Deploy Model in the Pipeline: Integrate the model into the pipeline to make real-time predictions.

import joblib

model = joblib.load("failure_detection_model.pkl")

def predict_failure(log_entry):
    return model.predict([log_entry])

2.Automated Issue Resolution

Automate resolution of common issues based on detected patterns.

def resolve_issue(issue_type):
    if issue_type == "build_failure":
        print("Retrying build...")
        # Trigger retry logic
    elif issue_type == "deployment_failure":
        print("Rolling back deployment...")
        # Rollback logic
    else:
        print("Escalating issue to the team.")

3.Resource Optimization

Optimize resource allocation based on workload patterns.

from google.cloud import container_v1

def scale_resources(cluster_name, node_pool_name, project_id, region, desired_nodes):
    client = container_v1.ClusterManagerClient()
    cluster_path = f"projects/{project_id}/locations/{region}/clusters/{cluster_name}"
    
    client.set_node_pool_size(
        project_id=project_id,
        zone=region,
        cluster_id=cluster_name,
        node_pool_id=node_pool_name,
        node_count=desired_nodes
    )
    print(f"Scaled node pool {node_pool_name} to {desired_nodes} nodes.")

Use AI to predict required resources:

def predict_resources(logs, metrics):
    # Simplified resource prediction logic
    workload = metrics["value"].mean()
    if workload > 80:
        return 5  # High load
    elif workload > 50:
        return 3  # Medium load
    else:
        return 1  # Low load

Integrate this into the pipeline to dynamically adjust resources.

Complete Python AI Pipeline

Integrate all the above features into a Python script executed within the pipeline.

def main():
    logs = fetch_logs()
    metrics = fetch_metrics()

    # Predict failure
    for log in logs.itertuples():
        if predict_failure(log):
            issue_type = log.issue_type  # Example field
            resolve_issue(issue_type)

    # Predict resources and scale
    desired_nodes = predict_resources(logs, metrics)
    scale_resources(
        cluster_name="webapp-cluster",
        node_pool_name="default-pool",
        project_id="my-webapp-project",
        region="us-central1",
        desired_nodes=desired_nodes,
    )

if __name__ == "__main__":
    main()

Monitoring and Alerts

Use Google Cloud Monitoring to trigger alerts based on ML predictions or unexpected behavior.

Configure alert policies in the GCP console.
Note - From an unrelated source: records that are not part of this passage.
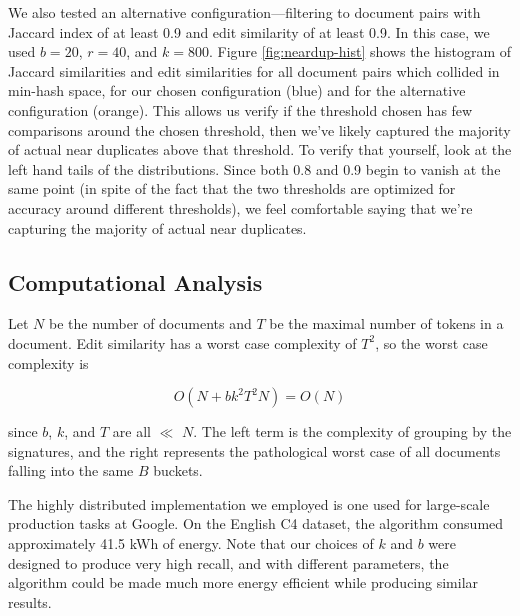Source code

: We also tested an alternative configuration---filtering to document pairs with Jaccard index of at least 0.9 and edit similarity of at least 0.9.
In this case, we used $b=20$, $r=40$, and $k=800$.
Figure \ref{fig:neardup-hist} shows the histogram of Jaccard similarities and edit similarities for all document pairs which collided in min-hash space, for our chosen configuration (blue) and for the alternative configuration (orange).
This allows us verify if the threshold chosen has few comparisons around the chosen threshold, then we've likely captured the majority of actual near duplicates above that threshold. To verify that yourself, look at the left hand tails of the distributions. Since both 0.8 and 0.9 begin to vanish at the same point (in spite of the fact that the two thresholds are optimized for accuracy around different thresholds), we feel comfortable saying that we're capturing the majority of actual near duplicates. 


\subsection{Computational Analysis}

Let $N$ be the number of documents and $T$ be the maximal number of tokens in a document. Edit similarity has a worst case complexity of $T^2$, so the worst case complexity is

\begin{equation}
    O(N + b k^{2} T^{2} N) = O(N)
\end{equation}

\noindent since $b$, $k$, and $T$ are all $\ll$ $N$. The left term is the complexity of grouping by the signatures, and the right represents the pathological worst case of all documents falling into the same $B$ buckets.

The highly distributed \Approx{} implementation we employed is one used for large-scale production tasks at Google.
On the English C4 dataset, the algorithm consumed approximately 41.5 kWh of energy.
Note that our choices of $k$ and $b$ were designed to produce very high recall, and with different parameters, the algorithm could be made much more energy efficient while producing similar results.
Use Python to send notifications via Pub/Sub or email when anomalies are detected.

from google.cloud import pubsub_v1

def send_alert(message):
    publisher = pubsub_v1.PublisherClient()
    topic_path = publisher.topic_path("my-webapp-project", "alerts")
    publisher.publish(topic_path, message.encode("utf-8"))

Conclusion

We saw in this article how to easily automate the deployment process for a web application using Google Cloud tools like Cloud Build, Artifact Registry, and Google Kubernetes Engine. This setup streamlines the CI/CD pipeline, ensuring faster and more reliable deployments.

With the integration of GitHub or GitLab, any code push automatically triggers the build, test, and deployment process, keeping your application up-to-date. Adding health checks and monitoring improves the robustness of your system, while rollback mechanisms provide a safety net for deployments.

Last but not least, enhancing the pipeline with predictive AI models can further optimize workflows by identifying potential failures before they occur. This approach demonstrates the power of combining DevOps best practices with cutting-edge AI tools to create a resilient and scalable deployment pipeline.